FourPointZero creates a Digital Twin of the production process, where the underlying relationships between metrology points identified by the algorithm, are mapped out in an easy-to-use and accessible network diagram, allowing process engineers to visualise key quality dependencies between measurements. Furthermore, the network diagram and underlying Machine Learning algorithm can be queried and tested under different scenarios, in order to determine the best course of action for units that are predicted to fail final specification. For units for which this is the case, the process engineer can visualise precisely which measurements are either out of range or predicted to be out of range. They can subsequently input potential measurement changes (perhaps representing additional drilling depth or reduced bevelling of a component) using the user interface. Subsequently, this calls the underlying algorithm and returns an indication as to whether the suggested changes are likely to result in an improvement to the final predicted quality.
This challenge of predictive maintenance and high-dimensional metrology data, together with the decision support provided by FourPointZero is just one example of how creative thinking and analytics expertise can be harnessed to provide a tangible benefit within the Manufacturing sector. Process control solutions incorporating Data Analytics should aim to facilitate consistently high-quality output, helping to maximise profits through fewer rejects, increased efficiency and less waste.

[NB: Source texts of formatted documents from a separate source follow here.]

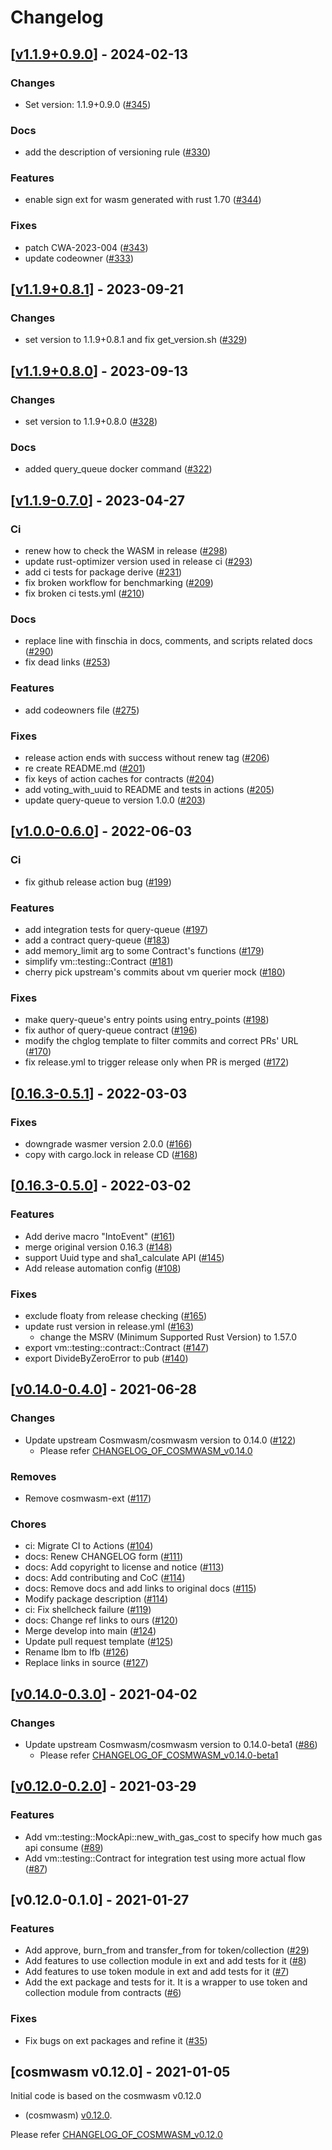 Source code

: # Changelog


## [[v1.1.9+0.9.0](https://github.com/Finschia/cosmwasm/compare/v1.1.9+0.8.1...v1.1.9+0.9.0)] - 2024-02-13

### Changes

* Set version: 1.1.9+0.9.0 ([#345](https://github.com/Finschia/cosmwasm/pull/345))

### Docs

* add the description of versioning rule ([#330](https://github.com/Finschia/cosmwasm/pull/330))

### Features

* enable sign ext for wasm generated with rust 1.70 ([#344](https://github.com/Finschia/cosmwasm/pull/344))

### Fixes

* patch CWA-2023-004 ([#343](https://github.com/Finschia/cosmwasm/pull/343))
* update codeowner ([#333](https://github.com/Finschia/cosmwasm/pull/333))


## [[v1.1.9+0.8.1](https://github.com/Finschia/cosmwasm/compare/v1.1.9+0.8.0...v1.1.9+0.8.1)] - 2023-09-21

### Changes

* set version to 1.1.9+0.8.1 and fix get_version.sh ([#329](https://github.com/Finschia/cosmwasm/pull/329))


## [[v1.1.9+0.8.0](https://github.com/Finschia/cosmwasm/compare/v1.1.9-0.7.0...v1.1.9+0.8.0)] - 2023-09-13

### Changes

* set version to 1.1.9+0.8.0 ([#328](https://github.com/Finschia/cosmwasm/pull/328))

### Docs

* added query_queue docker command ([#322](https://github.com/Finschia/cosmwasm/pull/322))


## [[v1.1.9-0.7.0](https://github.com/Finschia/cosmwasm/compare/v1.0.0-0.6.0...v1.1.9-0.7.0)] - 2023-04-27

### Ci

* renew how to check the WASM in release ([#298](https://github.com/Finschia/cosmwasm/pull/298))
* update rust-optimizer version used in release ci ([#293](https://github.com/Finschia/cosmwasm/pull/293))
* add ci tests for package derive ([#231](https://github.com/Finschia/cosmwasm/pull/231))
* fix broken workflow for benchmarking ([#209](https://github.com/Finschia/cosmwasm/pull/209))
* fix broken ci tests.yml ([#210](https://github.com/Finschia/cosmwasm/pull/210))

### Docs

* replace line with finschia in docs, comments, and scripts related docs ([#290](https://github.com/Finschia/cosmwasm/pull/290))
* fix dead links ([#253](https://github.com/Finschia/cosmwasm/pull/253))

### Features

* add codeowners file ([#275](https://github.com/Finschia/cosmwasm/pull/275))

### Fixes

* release action ends with success without renew tag ([#206](https://github.com/Finschia/cosmwasm/pull/206))
* re create README.md ([#201](https://github.com/Finschia/cosmwasm/pull/201))
* fix keys of action caches for contracts ([#204](https://github.com/Finschia/cosmwasm/pull/204))
* add voting_with_uuid to README and tests in actions ([#205](https://github.com/Finschia/cosmwasm/pull/205))
* update query-queue to version 1.0.0 ([#203](https://github.com/Finschia/cosmwasm/pull/203))


## [[v1.0.0-0.6.0](https://github.com/Finschia/cosmwasm/compare/v0.16.3-0.5.1...v1.0.0-0.6.0)] - 2022-06-03

### Ci

* fix github release action bug ([#199](https://github.com/Finschia/cosmwasm/pull/199))

### Features

* add integration tests for query-queue ([#197](https://github.com/Finschia/cosmwasm/pull/197))
* add a contract query-queue ([#183](https://github.com/Finschia/cosmwasm/pull/183))
* add memory_limit arg to some Contract's functions ([#179](https://github.com/Finschia/cosmwasm/pull/179))
* simplify vm::testing::Contract ([#181](https://github.com/Finschia/cosmwasm/pull/181))
* cherry pick upstream's commits about vm querier mock ([#180](https://github.com/Finschia/cosmwasm/pull/180))

### Fixes

* make query-queue's entry points using entry_points ([#198](https://github.com/Finschia/cosmwasm/pull/198))
* fix author of query-queue contract ([#196](https://github.com/Finschia/cosmwasm/pull/196))
* modify the chglog template to filter commits and correct PRs' URL ([#170](https://github.com/Finschia/cosmwasm/pull/170))
* fix release.yml to trigger release only when PR is merged ([#172](https://github.com/Finschia/cosmwasm/pull/172))


## [[0.16.3-0.5.1](https://github.com/Finschia/cosmwasm/compare/v0.16.3-0.5.0...0.16.3-0.5.1)] - 2022-03-03

### Fixes

* downgrade wasmer version 2.0.0 ([#166](https://github.com/Finschia/cosmwasm/issues/166))
* copy with cargo.lock in release CD ([#168](https://github.com/Finschia/cosmwasm/pull/168))

## [[0.16.3-0.5.0](https://github.com/Finschia/cosmwasm/compare/v0.14.0-0.4.0...0.16.3-0.5.0)] - 2022-03-02

### Features

* Add derive macro "IntoEvent" ([#161](https://github.com/Finschia/cosmwasm/pull/161))
* merge original version 0.16.3 ([#148](https://github.com/Finschia/cosmwasm/pull/148))
* support Uuid type and sha1_calculate API ([#145](https://github.com/Finschia/cosmwasm/pull/145))
* Add release automation config ([#108](https://github.com/Finschia/cosmwasm/pull/108))

### Fixes

* exclude floaty from release checking ([#165](https://github.com/Finschia/cosmwasm/pull/165))
* update rust version in release.yml ([#163](https://github.com/Finschia/cosmwasm/pull/163))
  - change the MSRV (Minimum Supported Rust Version) to 1.57.0
* export vm::testing::contract::Contract ([#147](https://github.com/Finschia/cosmwasm/pull/147))
* export DivideByZeroError to pub ([#140](https://github.com/Finschia/cosmwasm/pull/140))

## [[v0.14.0-0.4.0](https://github.com/Finschia/cosmwasm/compare/v0.14.0-0.3.0...v0.14.0-0.4.0)] - 2021-06-28

### Changes

* Update upstream Cosmwasm/cosmwasm version to 0.14.0 ([#122](https://github.com/Finschia/cosmwasm/pull/122))
  - Please refer [CHANGELOG_OF_COSMWASM_v0.14.0](https://github.com/CosmWasm/cosmwasm/blob/v0.14.0/CHANGELOG.md)

### Removes
* Remove cosmwasm-ext ([#117](https://github.com/Finschia/cosmwasm/pull/117))

### Chores

* ci: Migrate CI to Actions ([#104](https://github.com/Finschia/cosmwasm/pull/104))
* docs: Renew CHANGELOG form ([#111](https://github.com/Finschia/cosmwasm/pull/111))
* docs: Add copyright to license and notice ([#113](https://github.com/Finschia/cosmwasm/pull/113))
* docs: Add contributing and CoC ([#114](https://github.com/Finschia/cosmwasm/pull/114))
* docs: Remove docs and add links to original docs ([#115](https://github.com/Finschia/cosmwasm/pull/115))
* Modify package description ([#114](https://github.com/Finschia/cosmwasm/pull/114))
* ci: Fix shellcheck failure ([#119](https://github.com/Finschia/cosmwasm/pull/119))
* docs: Change ref links to ours ([#120](https://github.com/Finschia/cosmwasm/pull/120))
* Merge develop into main ([#124](https://github.com/Finschia/cosmwasm/pull/124))
* Update pull request template ([#125](https://github.com/Finschia/cosmwasm/pull/125))
* Rename lbm to lfb ([#126](https://github.com/Finschia/cosmwasm/pull/126))
* Replace links in source ([#127](https://github.com/Finschia/cosmwasm/pull/127))

## [[v0.14.0-0.3.0](https://github.com/Finschia/cosmwasm/compare/v0.12.0-0.2.0...v0.14.0-0.3.0)] - 2021-04-02

### Changes

* Update upstream Cosmwasm/cosmwasm version to 0.14.0-beta1 ([#86](https://github.com/Finschia/cosmwasm/issues/86))
  - Please refer [CHANGELOG_OF_COSMWASM_v0.14.0-beta1](https://github.com/CosmWasm/cosmwasm/blob/v0.14.0-beta1/CHANGELOG.md)


## [[v0.12.0-0.2.0](https://github.com/Finschia/cosmwasm/compare/v0.12.0-0.1.0...v0.12.0-0.2.0)] - 2021-03-29

### Features

* Add vm::testing::MockApi::new_with_gas_cost to specify how much gas api consume ([#89](https://github.com/Finschia/cosmwasm/issues/89))
* Add vm::testing::Contract for integration test using more actual flow ([#87](https://github.com/Finschia/cosmwasm/issues/87))


## [v0.12.0-0.1.0] - 2021-01-27

### Features

* Add approve, burn_from and transfer_from for token/collection ([#29](https://github.com/Finschia/cosmwasm/issues/29))
* Add features to use collection module in ext and add tests for it ([#8](https://github.com/Finschia/cosmwasm/issues/8))
* Add features to use token module in ext and add tests for it ([#7](https://github.com/Finschia/cosmwasm/issues/7))
* Add the ext package and tests for it. It is a wrapper to use token and collection module from contracts ([#6](https://github.com/Finschia/cosmwasm/issues/6))

### Fixes

* Fix bugs on ext packages and refine it ([#35](https://github.com/Finschia/cosmwasm/issues/35))

## [cosmwasm v0.12.0] - 2021-01-05
Initial code is based on the cosmwasm v0.12.0

* (cosmwasm) [v0.12.0](https://github.com/CosmWasm/cosmwasm/releases/tag/v0.12.0).

Please refer [CHANGELOG_OF_COSMWASM_v0.12.0](https://github.com/CosmWasm/cosmwasm/releases?after=v0.12.0)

Nevertheless, it is not sufficient for creative thinking and analytics expertise to combine in isolation. It is also necessary for these concepts to engage with the existing production knowledge and subject-matter expertise, which has potentially been in development within the factory for a much longer time than the span of the recent Data Analytics ‘boom’. Process engineers may have decades worth of experience performing process control in a particular way which has been successful in the past; to use an example from above, in a univariate – single measurement – manner. There is an onus on the part of both the Data Analytics expert and the process engineer to educate (and possibly re-educate!) each other in order to find a truly creative methodology which can both provide a real benefit in terms of increasing efficiency or reducing waste, and perhaps more importantly, achieving buy-in from those in charge of the factory floor. Such considerations have always been, and continue to be, strong motivators for the application of any type of process control system within a manufacturing or process environment, whether it be in the time of Ktesibios of Alexandria in the 3rd Century BC or in modern day manufacturing as we currently know it.